Our son has always been very good about taking his meds, really we've been amazed how good he's been with it. This morning I did stand and watch him take them, though, and I will continue to do so in the future. Also called the school and let them know what had happened. We've never tried to "force" him to take them. And after yesterday, he now has a good reminder of WHY he takes them, and that they really do help him control himself and get along at school. I've asked him many times over the past 3 years how the meds make him feel, if they make him feel bad, or jumpy, or sad, or tired, or "out of it," or anything bad or weird whatsoever, and he's always sworn he feels fine, they don't make him jittery, and then seems annoyed with me for asking so many pesky questions.
We do give him a Melatonin at night before bed - he reminds us to give it to him, he likes the peppermint taste and he knows it helps him get to sleep.
My son (same age as yours) was having those behaviors everyday at school. He doesn't take medication. He became very disconnected at school and started stimming. At times, he appeared nonverbal autistic (in the school setting). We started homeschooling and things aren't perfect. It's a struggle everyday, but it's better than the endless IEP meetings, suspensions, and placement changes.

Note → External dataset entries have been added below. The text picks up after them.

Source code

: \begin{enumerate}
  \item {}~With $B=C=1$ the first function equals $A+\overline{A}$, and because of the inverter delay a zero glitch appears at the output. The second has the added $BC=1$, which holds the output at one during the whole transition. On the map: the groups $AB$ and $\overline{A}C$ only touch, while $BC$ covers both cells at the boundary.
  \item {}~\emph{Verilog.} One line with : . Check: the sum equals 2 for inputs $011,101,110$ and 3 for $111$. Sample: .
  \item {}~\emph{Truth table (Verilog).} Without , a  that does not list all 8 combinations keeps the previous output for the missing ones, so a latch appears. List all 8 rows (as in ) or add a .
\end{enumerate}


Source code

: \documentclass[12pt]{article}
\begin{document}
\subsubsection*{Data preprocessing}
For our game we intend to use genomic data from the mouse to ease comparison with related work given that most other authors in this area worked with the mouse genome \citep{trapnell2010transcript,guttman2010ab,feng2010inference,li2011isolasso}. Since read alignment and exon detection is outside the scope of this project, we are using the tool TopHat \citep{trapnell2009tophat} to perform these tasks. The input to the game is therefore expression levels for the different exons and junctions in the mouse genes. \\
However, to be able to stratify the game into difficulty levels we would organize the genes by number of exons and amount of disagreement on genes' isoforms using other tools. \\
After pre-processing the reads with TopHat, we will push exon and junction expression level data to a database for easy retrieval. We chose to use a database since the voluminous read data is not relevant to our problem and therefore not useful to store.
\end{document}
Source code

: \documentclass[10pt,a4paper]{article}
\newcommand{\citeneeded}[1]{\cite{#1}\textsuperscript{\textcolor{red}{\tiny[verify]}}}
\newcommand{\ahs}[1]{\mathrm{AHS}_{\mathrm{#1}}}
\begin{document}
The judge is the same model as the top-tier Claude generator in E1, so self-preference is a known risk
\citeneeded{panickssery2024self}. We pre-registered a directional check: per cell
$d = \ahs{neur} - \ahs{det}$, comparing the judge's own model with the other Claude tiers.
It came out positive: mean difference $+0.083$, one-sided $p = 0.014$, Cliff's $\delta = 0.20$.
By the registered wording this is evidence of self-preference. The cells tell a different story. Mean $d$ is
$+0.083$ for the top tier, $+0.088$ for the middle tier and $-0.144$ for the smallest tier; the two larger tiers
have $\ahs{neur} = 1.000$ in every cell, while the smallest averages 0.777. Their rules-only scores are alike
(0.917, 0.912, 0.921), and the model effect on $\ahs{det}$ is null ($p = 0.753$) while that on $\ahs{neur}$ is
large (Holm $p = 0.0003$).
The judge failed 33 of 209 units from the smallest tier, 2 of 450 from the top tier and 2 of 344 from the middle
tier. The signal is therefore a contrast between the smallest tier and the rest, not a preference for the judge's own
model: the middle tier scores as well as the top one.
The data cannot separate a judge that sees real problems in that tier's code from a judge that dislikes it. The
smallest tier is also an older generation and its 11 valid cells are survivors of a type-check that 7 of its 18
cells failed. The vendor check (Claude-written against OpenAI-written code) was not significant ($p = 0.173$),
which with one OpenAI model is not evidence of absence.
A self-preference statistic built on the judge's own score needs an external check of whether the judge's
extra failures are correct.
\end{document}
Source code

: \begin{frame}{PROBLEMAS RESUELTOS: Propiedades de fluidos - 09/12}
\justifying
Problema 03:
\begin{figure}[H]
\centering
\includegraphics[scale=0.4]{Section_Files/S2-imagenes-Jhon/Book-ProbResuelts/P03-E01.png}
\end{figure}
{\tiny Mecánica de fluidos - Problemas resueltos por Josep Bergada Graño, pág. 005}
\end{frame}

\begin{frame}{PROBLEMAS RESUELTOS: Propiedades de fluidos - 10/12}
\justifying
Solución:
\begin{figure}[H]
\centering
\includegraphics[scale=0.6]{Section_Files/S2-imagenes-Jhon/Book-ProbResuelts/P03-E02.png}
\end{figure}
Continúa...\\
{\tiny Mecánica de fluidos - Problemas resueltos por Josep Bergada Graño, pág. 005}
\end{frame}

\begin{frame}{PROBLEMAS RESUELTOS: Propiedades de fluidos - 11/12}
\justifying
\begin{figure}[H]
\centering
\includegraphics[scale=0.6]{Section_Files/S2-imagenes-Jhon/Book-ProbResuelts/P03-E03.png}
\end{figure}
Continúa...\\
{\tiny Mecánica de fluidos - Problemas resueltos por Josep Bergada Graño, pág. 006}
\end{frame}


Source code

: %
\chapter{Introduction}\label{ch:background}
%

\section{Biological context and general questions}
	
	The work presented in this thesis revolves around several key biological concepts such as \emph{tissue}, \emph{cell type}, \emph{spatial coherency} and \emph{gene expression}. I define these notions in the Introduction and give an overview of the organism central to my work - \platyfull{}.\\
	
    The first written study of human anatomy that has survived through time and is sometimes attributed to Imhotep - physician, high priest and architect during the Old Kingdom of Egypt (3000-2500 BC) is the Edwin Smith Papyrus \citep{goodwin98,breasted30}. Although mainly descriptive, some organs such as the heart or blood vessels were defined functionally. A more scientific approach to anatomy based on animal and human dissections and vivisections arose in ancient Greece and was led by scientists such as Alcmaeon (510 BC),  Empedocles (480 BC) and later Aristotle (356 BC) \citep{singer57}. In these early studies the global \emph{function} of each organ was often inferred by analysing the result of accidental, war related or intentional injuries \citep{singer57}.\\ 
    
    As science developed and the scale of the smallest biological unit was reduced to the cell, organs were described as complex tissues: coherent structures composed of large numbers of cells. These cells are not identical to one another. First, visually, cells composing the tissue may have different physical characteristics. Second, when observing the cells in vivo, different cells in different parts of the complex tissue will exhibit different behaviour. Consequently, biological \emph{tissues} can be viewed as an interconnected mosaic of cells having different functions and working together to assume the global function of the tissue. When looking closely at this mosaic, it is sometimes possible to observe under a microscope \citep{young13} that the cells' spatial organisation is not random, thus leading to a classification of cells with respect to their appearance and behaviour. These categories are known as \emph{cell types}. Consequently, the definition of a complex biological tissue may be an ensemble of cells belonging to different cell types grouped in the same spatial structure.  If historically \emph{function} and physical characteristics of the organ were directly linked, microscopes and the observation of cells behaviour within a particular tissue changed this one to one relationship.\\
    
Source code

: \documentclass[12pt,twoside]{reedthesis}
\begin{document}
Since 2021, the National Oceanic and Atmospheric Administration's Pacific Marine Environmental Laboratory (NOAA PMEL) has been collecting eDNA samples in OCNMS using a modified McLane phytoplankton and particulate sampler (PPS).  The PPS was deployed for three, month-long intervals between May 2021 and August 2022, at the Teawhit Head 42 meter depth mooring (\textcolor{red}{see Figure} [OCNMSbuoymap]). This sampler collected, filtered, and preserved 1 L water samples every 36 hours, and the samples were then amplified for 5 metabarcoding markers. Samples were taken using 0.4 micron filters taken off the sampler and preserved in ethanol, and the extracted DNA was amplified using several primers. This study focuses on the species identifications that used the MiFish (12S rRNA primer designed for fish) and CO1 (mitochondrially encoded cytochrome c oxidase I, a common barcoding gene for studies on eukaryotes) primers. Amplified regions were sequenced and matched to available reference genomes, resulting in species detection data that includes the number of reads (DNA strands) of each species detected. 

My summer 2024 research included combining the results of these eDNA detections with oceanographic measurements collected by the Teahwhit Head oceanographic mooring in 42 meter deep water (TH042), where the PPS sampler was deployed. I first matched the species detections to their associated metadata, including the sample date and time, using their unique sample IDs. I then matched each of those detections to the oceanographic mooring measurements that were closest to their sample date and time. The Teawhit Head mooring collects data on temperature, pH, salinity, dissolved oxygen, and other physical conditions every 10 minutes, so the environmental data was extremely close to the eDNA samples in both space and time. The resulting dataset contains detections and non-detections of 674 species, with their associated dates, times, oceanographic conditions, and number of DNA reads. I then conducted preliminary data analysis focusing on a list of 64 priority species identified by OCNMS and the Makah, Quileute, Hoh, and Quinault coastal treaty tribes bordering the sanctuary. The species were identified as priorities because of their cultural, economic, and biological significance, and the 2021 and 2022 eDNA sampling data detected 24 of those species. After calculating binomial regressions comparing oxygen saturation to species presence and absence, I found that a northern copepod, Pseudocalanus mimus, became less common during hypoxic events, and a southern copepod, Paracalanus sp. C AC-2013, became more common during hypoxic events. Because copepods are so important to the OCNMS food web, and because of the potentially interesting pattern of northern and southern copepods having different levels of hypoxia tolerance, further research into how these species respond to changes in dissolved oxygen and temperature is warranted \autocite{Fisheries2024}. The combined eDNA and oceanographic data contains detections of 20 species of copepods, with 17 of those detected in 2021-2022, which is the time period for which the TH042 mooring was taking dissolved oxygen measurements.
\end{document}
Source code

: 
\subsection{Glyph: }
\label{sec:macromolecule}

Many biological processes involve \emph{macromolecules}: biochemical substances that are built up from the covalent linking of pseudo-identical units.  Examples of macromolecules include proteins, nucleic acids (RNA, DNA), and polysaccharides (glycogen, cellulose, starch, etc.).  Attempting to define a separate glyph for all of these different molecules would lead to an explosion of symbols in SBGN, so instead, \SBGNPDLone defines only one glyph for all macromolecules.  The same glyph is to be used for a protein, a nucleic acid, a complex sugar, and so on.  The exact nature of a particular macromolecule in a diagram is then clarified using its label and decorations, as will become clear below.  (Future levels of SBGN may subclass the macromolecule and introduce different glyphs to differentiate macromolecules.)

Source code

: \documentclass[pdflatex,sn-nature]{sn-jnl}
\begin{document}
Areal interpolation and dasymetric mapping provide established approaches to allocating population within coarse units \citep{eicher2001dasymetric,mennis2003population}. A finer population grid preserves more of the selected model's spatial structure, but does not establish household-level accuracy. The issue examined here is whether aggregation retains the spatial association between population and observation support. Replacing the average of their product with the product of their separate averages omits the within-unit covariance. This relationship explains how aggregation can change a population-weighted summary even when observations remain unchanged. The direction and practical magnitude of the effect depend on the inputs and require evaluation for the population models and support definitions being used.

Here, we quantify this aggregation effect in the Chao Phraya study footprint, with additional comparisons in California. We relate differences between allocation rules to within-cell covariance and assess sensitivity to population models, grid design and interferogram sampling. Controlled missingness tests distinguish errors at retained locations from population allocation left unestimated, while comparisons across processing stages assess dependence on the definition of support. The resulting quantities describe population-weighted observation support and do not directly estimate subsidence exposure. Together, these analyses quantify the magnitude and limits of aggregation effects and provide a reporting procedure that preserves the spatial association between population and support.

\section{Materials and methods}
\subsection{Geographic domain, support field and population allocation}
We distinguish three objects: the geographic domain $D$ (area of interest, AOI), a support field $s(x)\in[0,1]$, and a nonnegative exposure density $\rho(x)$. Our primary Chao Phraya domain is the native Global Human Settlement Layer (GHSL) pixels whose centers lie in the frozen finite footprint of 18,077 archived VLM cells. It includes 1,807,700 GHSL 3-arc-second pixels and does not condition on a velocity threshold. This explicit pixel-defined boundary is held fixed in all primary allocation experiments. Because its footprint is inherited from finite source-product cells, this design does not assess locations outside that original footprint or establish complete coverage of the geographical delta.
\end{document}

If your son's behavior returns, even while on medication, I just want you to know that I've been there. I've walked into school and seen my son completely "out-of-it" in the timeout chair, disconnected.
If you don't mind me asking, what medicines does your son take? My son's pediatrician tried to talk me into giving mine some meds. Sometimes, I think about it.
Would you mind elaborating on this a bit? I want to understand.
He's making his own decisions about his medication and taking the risks involved. This is mature behavior. He knows he has to get rid of his crutch. With the medication controlling him he can't learn to control himself.